• Task goal:
If a line in the listing below includes the string "have", pull it out.
___
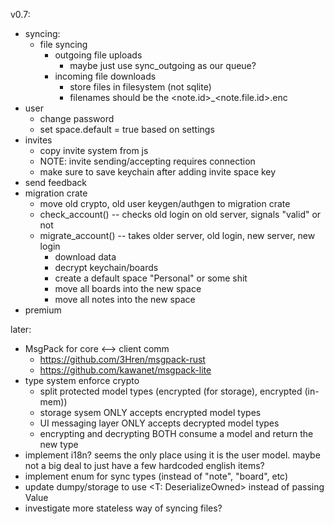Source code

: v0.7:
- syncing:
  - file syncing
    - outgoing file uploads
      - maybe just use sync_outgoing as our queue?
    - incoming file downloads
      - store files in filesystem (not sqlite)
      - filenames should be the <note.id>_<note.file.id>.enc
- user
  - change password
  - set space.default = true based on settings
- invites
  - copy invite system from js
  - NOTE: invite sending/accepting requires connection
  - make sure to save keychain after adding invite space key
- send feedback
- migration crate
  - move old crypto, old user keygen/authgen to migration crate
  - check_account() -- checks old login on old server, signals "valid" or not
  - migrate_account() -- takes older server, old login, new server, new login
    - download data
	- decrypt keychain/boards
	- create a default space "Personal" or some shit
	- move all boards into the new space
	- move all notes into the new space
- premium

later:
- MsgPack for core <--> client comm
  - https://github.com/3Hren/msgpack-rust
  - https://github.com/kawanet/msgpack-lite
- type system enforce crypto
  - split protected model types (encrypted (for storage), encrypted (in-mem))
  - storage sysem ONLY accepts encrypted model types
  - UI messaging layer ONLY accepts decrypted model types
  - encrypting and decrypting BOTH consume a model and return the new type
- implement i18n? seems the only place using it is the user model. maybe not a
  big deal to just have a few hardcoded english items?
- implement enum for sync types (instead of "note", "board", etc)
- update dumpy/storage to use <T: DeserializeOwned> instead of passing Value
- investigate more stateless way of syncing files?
___
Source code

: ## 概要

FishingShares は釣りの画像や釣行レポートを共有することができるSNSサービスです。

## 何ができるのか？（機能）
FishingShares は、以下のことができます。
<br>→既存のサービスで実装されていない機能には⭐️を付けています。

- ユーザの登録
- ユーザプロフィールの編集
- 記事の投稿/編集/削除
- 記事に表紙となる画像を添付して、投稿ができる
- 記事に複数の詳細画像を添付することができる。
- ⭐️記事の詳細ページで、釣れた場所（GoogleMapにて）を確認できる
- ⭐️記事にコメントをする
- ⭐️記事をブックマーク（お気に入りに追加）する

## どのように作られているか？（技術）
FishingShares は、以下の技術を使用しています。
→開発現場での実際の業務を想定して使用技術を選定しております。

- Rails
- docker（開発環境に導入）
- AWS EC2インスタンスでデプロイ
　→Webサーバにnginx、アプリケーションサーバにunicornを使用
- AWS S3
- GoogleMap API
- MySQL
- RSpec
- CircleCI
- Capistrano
___
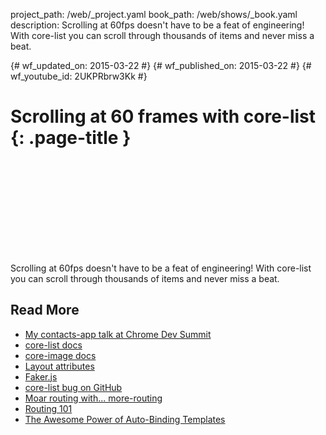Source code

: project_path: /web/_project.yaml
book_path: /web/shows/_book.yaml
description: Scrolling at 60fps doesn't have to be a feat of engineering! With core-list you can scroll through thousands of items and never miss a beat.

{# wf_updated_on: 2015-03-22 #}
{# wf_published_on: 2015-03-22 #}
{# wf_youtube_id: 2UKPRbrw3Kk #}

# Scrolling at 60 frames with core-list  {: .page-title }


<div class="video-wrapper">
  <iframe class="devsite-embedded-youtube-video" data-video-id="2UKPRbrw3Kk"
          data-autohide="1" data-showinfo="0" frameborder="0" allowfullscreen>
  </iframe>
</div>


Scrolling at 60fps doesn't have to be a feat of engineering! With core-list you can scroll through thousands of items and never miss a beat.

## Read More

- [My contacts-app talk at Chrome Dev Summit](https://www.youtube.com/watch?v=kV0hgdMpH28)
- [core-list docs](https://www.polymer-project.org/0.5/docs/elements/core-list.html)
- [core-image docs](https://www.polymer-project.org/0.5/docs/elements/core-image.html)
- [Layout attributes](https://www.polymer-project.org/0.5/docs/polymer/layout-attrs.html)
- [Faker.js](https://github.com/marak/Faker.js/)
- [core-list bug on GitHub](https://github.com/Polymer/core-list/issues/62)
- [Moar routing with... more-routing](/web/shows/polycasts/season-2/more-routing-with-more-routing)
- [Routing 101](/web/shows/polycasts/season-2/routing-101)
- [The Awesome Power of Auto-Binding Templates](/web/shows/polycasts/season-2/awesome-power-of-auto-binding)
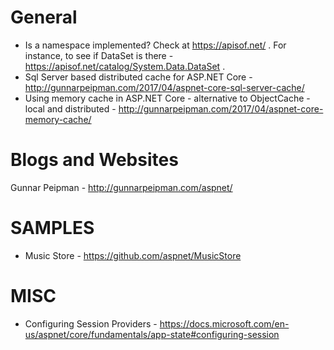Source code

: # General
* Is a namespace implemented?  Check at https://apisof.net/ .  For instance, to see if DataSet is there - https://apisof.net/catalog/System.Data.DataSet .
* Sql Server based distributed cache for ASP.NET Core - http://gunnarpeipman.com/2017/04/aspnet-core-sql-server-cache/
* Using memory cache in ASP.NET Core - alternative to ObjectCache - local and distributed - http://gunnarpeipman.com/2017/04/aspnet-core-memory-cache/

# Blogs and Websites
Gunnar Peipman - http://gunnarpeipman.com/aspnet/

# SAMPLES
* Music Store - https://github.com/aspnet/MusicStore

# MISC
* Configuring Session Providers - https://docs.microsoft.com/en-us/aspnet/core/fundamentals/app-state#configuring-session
___
• Output of the task:
  big deal to just have a few hardcoded english items?
description: Scrolling at 60fps doesn't have to be a feat of engineering! With core-list you can scroll through thousands of items and never miss a beat.
Scrolling at 60fps doesn't have to be a feat of engineering! With core-list you can scroll through thousands of items and never miss a beat.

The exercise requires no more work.